エージェンティック検索のためのインタラクション空間の検索に向けて

要旨

検索エージェントのための検索は、依然として非エージェント型情報検索の枠組みを継承している。すなわち、検索器がコーパスを順位付けし、エージェントは返却された少数の文書を読み取る。近年の直接コーパス相互作用（DCI）研究では、エージェントがgrepやファイル読み取りなどのシェルツールを通じて生のコーパスと直接相互作用できることが示されている。しかし、無制限な相互作用はスケールしない。なぜなら、広範なシェルコマンドはコーパス全体のスキャンであり、コーパスが大きくなるにつれてレイテンシが急激に悪化するからである。我々は、エージェント型検索における検索の役割は、LLMのコンテキストウィンドウに収まる文書を選択することだけでなく、相互作用空間（エージェントが関連ツールを用いて探索できるコーパスの有界部分集合）を構築することにあると主張する。これに伴い、二つの設計上の含意が生じる。その空間には検索によって供給される境界が必要であり、またその内部のオブジェクトは相互作用のために処理されるべきである。概念実証として、我々はRISE（Retrieving Interaction SpacE：相互作用空間検索）を提案する。具体的には、BM25を用いて相互作用空間を構築し、同時にその文書をインデックス作成時にシェル形式のナビゲーション向けに処理する。BrowseComp-Plusにおいて、RISEはgpt-5.4-miniで78%の精度を達成し、クエリあたりのコストは純粋シェル型のDCIベースラインの約4分の1である。100万文書の場合、RISE-BM25はgpt-5.4-miniで81%に達するのに対し、gpt-5.4-nano上のDCIは60%に低下し、100件中33件でウォールクロック障害が発生した。

English

Retrieval for search agents is still inherited from non-agentic information retrieval: a retriever ranks the corpus and the agent reads a small set of returned documents. Recent direct corpus interaction (DCI) work shows that agents can instead interact with the raw corpus through shell tools such as grep and file reads. But unbounded interaction does not scale: every broad shell command is a scan over the whole corpus, and latency degrades sharply as the corpus grows. We argue that the role of retrieval for agentic search is not just to select documents that fit in the LLM context window, but to construct an interaction space: a bounded subset of the corpus the agent can explore with associated tools. Two design consequences follow. The space needs a boundary supplied by retrieval, and the objects within it should be processed for interaction. As a proof of concept, we propose RISE (Retrieving Interaction SpacE): we use BM25 to construct the interaction space; meanwhile, its documents are processed during indexing for shell-style navigation.
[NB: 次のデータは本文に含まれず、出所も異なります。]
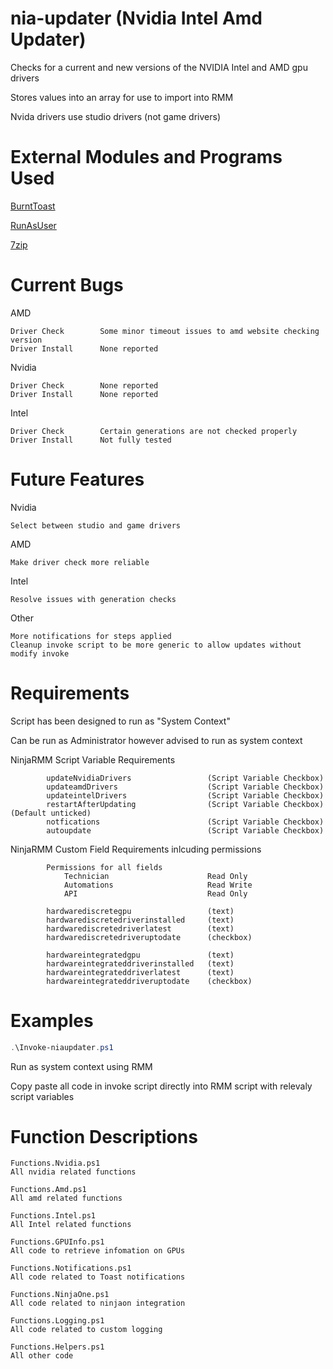 # nia-updater (Nvidia Intel Amd Updater)
Checks for a current and new versions of the NVIDIA Intel and AMD gpu drivers

Stores values into an array for use to import into RMM

Nvida drivers use studio drivers (not game drivers)

# External Modules and Programs Used
[BurntToast](https://github.com/Windos/BurntToast)

[RunAsUser](https://github.com/KelvinTegelaar/RunAsUser)

[7zip](https://www.7-zip.org/download.html)

# Current Bugs
AMD
    
    Driver Check        Some minor timeout issues to amd website checking version          
    Driver Install      None reported

Nvidia
    
    Driver Check        None reported
    Driver Install      None reported

Intel
    
    Driver Check        Certain generations are not checked properly
    Driver Install      Not fully tested

# Future Features
Nvidia
    
    Select between studio and game drivers

AMD

    Make driver check more reliable

Intel

    Resolve issues with generation checks

Other

    More notifications for steps applied
    Cleanup invoke script to be more generic to allow updates without modify invoke

# Requirements
Script has been designed to run as "System Context"

Can be run as Administrator however advised to run as system context

NinjaRMM Script Variable Requirements
            
            updateNvidiaDrivers                 (Script Variable Checkbox)
            updateamdDrivers                    (Script Variable Checkbox)
            updateintelDrivers                  (Script Variable Checkbox)
            restartAfterUpdating                (Script Variable Checkbox)(Default unticked)
            notfications                        (Script Variable Checkbox)
            autoupdate                          (Script Variable Checkbox)

NinjaRMM Custom Field Requirements inlcuding permissions
            
            Permissions for all fields
                Technician                      Read Only
                Automations                     Read Write
                API                             Read Only

            hardwarediscretegpu                 (text)
            hardwarediscretedriverinstalled     (text)
            hardwarediscretedriverlatest        (text)
            hardwarediscretedriveruptodate      (checkbox)
        
            hardwareintegratedgpu               (text)
            hardwareintegrateddriverinstalled   (text)
            hardwareintegrateddriverlatest      (text)
            hardwareintegrateddriveruptodate    (checkbox)         

# Examples
```powershell
.\Invoke-niaupdater.ps1
```

Run as system context using RMM

Copy paste all code in invoke script directly into RMM script with relevaly script variables

# Function Descriptions
    Functions.Nvidia.ps1
    All nvidia related functions

    Functions.Amd.ps1
    All amd related functions

    Functions.Intel.ps1
    All Intel related functions

    Functions.GPUInfo.ps1
    All code to retrieve infomation on GPUs

    Functions.Notifications.ps1
    All code related to Toast notifications

    Functions.NinjaOne.ps1
    All code related to ninjaon integration

    Functions.Logging.ps1
    All code related to custom logging

    Functions.Helpers.ps1
    All other code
On BrowseComp-Plus, RISE matches the pure-shell DCI baseline at 78% accuracy with gpt-5.4-mini at roughly one quarter of the per-query cost. At 1M documents, RISE-BM25 reaches 81% on gpt-5.4-mini, whereas DCI on gpt-5.4-nano degrades to 60% with 33 of 100 wall-clock failures.